TASK BRIEF — Report back every line below that carries the word "charges".

DATA SUPPLIED —
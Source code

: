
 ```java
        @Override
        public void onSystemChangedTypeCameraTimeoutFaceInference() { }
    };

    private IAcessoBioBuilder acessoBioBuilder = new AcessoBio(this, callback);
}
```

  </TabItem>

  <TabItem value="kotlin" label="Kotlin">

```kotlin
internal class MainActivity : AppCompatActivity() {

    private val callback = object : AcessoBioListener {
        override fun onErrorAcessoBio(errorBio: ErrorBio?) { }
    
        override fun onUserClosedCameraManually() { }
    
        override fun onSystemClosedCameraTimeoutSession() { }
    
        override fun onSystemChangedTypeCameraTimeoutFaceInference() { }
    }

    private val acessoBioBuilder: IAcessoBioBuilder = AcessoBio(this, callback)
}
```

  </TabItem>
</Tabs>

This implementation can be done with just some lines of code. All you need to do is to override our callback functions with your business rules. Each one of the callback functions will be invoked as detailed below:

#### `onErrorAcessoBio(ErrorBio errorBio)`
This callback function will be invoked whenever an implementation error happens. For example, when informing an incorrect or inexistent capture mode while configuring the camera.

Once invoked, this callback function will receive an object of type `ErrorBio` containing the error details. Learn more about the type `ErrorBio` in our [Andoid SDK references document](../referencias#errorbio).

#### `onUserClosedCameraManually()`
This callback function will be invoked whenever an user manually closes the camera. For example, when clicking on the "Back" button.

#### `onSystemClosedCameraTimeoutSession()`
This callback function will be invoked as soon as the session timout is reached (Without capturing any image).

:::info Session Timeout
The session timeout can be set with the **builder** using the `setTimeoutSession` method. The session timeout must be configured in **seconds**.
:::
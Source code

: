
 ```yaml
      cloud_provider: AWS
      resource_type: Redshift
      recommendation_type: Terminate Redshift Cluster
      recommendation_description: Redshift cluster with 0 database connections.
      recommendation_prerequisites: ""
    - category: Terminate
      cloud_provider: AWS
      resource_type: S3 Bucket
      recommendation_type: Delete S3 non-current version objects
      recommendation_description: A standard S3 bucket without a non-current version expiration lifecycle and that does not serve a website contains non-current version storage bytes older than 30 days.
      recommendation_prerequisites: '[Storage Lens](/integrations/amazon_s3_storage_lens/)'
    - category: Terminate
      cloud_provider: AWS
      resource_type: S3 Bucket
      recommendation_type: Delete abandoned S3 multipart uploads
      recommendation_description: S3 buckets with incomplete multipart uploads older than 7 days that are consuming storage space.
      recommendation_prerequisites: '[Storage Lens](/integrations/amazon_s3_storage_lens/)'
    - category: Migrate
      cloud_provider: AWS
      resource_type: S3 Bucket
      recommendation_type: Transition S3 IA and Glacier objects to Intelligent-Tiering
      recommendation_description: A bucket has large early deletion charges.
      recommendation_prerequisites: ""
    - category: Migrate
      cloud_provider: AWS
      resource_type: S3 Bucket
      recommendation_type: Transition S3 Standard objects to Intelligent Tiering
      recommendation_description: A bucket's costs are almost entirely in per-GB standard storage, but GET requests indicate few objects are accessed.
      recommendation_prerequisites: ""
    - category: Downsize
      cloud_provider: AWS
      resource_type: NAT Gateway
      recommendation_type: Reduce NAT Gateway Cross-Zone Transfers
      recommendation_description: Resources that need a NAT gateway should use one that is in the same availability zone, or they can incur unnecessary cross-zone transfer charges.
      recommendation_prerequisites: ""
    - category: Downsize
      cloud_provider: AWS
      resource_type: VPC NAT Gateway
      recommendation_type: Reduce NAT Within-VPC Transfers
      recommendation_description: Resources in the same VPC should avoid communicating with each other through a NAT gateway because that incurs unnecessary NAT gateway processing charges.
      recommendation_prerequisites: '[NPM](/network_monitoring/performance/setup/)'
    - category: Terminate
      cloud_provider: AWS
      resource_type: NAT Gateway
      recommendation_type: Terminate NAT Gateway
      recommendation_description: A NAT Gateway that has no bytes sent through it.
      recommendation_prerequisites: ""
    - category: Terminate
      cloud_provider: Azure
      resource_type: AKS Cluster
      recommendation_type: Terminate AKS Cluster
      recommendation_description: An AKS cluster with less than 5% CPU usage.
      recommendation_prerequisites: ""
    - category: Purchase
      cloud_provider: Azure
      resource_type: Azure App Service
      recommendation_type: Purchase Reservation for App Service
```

THE COMPLETED TASK —
      recommendation_description: A bucket has large early deletion charges.
      recommendation_description: Resources that need a NAT gateway should use one that is in the same availability zone, or they can incur unnecessary cross-zone transfer charges.
      recommendation_description: Resources in the same VPC should avoid communicating with each other through a NAT gateway because that incurs unnecessary NAT gateway processing charges.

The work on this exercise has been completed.